Since then, Omar and Mynett have been pictured together at events hosted by the EBII Group, a company that helps facilitate international investments in Africa. Omar was the keynote speaker at the group's African Leaders and Partners forum in 2023, during which she called on Congress to approve a "$44 billion lifeline for African communities."

Meanwhile, Mynett's ventures in alcohol and drugs have foundered. His winery, eStCru LLC, had just $650 in its bank account in February 2024, when it was facing a lawsuit from Washington, D.C., businessman Naeem Mohd, who sought $780,000 in damages. Mohd's attorney told the Free Beacon the suit was resolved with the winery paying a cash settlement in November 2024.

The California winery, which sold wines with names like "Blockchain" and "Clothesline," appears to have gone out of business. In documents filed during Mohd's lawsuit, Mynett's attorney blamed the COVID epidemic for the winery's woes.

Earlier, in 2022, Mynett and Hailer ran a now-defunct marijuana investment firm called Badland Ventures, which was sued by a pair of South Dakota cannabis companies alleging that a portion of their $3.5 million investment in Mynett's firm had been diverted for "purposes other than Badlands Ventures' business."

When the cannabis investors demanded that money back, Hailer claimed the Office of Foreign Assets Control (OFAC) had placed a hold on the funds, the lawsuit stated.
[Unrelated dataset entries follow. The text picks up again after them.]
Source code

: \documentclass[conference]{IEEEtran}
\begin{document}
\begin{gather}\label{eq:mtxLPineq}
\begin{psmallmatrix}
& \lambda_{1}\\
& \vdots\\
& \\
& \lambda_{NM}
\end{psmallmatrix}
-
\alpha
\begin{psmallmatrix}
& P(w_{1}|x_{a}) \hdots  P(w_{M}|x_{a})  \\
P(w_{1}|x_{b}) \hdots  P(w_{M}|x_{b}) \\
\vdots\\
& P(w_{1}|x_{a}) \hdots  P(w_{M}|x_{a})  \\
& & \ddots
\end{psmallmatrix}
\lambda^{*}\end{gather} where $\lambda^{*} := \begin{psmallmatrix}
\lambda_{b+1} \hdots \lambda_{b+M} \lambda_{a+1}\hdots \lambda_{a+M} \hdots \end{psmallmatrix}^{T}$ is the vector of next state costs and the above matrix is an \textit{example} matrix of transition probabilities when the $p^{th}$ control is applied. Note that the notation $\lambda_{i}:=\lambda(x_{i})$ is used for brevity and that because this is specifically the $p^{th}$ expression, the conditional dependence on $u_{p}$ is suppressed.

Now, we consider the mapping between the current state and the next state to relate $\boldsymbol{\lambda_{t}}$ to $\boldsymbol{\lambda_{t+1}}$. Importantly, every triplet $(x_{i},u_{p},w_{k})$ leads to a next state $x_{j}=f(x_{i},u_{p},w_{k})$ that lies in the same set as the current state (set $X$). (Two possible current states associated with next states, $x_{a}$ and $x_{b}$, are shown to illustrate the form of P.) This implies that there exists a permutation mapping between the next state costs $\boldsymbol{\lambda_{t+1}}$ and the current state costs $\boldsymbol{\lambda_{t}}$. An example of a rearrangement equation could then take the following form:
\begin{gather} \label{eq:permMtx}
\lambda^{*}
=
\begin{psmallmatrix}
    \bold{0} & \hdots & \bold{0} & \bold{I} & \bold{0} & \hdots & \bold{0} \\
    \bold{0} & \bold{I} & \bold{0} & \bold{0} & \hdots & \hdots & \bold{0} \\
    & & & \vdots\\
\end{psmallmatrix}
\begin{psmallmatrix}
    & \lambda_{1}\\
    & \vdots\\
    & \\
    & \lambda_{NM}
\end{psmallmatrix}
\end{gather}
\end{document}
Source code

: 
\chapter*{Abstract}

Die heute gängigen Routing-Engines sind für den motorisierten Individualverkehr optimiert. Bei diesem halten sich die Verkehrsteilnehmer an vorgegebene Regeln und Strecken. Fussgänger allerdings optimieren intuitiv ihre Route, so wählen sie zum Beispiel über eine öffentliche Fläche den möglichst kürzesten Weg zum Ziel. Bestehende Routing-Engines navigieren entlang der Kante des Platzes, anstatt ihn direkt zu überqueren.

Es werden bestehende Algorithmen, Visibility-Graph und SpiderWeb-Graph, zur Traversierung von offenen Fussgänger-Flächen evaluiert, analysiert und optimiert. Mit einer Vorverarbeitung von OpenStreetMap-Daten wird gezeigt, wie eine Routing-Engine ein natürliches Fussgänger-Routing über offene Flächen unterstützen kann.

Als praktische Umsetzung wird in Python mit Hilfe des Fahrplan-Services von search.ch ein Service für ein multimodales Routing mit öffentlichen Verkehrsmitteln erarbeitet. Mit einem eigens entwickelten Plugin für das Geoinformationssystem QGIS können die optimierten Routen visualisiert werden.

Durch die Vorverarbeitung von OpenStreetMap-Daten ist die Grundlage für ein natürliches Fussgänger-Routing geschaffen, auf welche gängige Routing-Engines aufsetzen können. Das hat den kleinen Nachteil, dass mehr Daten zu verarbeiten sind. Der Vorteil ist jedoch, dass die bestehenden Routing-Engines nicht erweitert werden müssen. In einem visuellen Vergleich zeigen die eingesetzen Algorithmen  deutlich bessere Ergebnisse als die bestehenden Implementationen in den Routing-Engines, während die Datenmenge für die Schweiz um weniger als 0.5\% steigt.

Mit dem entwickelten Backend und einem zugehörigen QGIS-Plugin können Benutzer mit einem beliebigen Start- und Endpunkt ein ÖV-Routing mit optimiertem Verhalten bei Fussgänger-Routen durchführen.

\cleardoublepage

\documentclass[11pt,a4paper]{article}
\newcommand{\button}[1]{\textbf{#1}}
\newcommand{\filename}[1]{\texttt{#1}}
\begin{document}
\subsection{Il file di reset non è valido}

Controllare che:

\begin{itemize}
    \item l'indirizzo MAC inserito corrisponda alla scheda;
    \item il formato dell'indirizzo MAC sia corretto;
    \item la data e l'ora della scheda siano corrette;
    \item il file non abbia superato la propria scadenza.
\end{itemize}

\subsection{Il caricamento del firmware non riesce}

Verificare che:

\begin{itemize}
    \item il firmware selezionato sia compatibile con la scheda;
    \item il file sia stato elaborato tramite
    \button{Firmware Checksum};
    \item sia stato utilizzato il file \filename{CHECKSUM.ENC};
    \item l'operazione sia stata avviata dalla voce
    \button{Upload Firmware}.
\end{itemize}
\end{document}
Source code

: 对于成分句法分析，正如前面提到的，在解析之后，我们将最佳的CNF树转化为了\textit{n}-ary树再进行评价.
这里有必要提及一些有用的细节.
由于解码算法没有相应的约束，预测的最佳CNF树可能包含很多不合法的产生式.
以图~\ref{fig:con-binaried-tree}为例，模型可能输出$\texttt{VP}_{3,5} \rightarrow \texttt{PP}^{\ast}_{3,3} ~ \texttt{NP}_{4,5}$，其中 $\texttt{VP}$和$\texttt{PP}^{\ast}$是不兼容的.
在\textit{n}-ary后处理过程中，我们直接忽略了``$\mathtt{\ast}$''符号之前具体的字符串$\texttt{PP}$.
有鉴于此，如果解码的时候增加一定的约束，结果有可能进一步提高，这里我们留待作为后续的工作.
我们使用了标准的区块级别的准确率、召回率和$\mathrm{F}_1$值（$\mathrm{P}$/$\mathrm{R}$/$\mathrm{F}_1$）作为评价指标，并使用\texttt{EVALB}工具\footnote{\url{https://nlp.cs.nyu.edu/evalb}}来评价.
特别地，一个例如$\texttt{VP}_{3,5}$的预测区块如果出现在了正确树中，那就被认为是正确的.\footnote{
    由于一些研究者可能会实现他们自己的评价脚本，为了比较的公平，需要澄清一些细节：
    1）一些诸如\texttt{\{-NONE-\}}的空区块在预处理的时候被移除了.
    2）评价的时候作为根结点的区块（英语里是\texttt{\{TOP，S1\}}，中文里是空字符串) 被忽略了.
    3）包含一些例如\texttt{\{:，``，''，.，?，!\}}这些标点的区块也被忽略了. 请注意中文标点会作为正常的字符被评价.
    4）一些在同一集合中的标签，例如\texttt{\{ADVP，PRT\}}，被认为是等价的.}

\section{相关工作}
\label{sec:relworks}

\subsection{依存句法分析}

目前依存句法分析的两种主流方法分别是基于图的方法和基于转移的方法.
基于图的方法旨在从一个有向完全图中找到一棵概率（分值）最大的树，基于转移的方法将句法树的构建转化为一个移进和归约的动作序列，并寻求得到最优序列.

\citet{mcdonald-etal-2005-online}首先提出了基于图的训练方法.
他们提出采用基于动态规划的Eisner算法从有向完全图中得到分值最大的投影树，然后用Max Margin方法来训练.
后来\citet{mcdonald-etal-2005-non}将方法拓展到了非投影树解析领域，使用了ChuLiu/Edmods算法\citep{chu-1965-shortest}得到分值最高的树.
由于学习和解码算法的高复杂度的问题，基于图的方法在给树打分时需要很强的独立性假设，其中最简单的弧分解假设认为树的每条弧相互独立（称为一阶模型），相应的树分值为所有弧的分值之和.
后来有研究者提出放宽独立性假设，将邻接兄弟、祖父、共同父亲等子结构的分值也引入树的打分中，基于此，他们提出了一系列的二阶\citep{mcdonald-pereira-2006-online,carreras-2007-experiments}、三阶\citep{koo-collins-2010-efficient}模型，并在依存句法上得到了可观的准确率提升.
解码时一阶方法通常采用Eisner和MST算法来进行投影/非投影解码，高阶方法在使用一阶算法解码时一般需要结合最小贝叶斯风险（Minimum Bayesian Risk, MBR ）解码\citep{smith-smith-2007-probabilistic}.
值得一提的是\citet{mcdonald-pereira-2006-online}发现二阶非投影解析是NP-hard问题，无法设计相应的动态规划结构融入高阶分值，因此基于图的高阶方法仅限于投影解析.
OFAC administers trade sanctions on foreign countries and terrorist regimes engaged in "the proliferation of weapons of mass destruction, and other threats to the national security, foreign policy or economy of the United States." It is unclear whether the 2024 Biden DOJ probe into Omar's "interactions with a foreign citizen" are related.

Caitlin Sutherland, the executive director of ethics watchdog group Americans for Public Trust, said there's no reason to take Omar at her word with the revised financial disclosure she submitted in March.

"Extreme discrepancies in a financial disclosure are abnormal and raise serious questions about what else Representative Omar is hiding," Sutherland told the Free Beacon. "Given her track record of bending the rules and truth in service of her political ambitions, there is little reason to take Rep. Omar at her word that the revised disclosures are accurate, and more transparency is needed."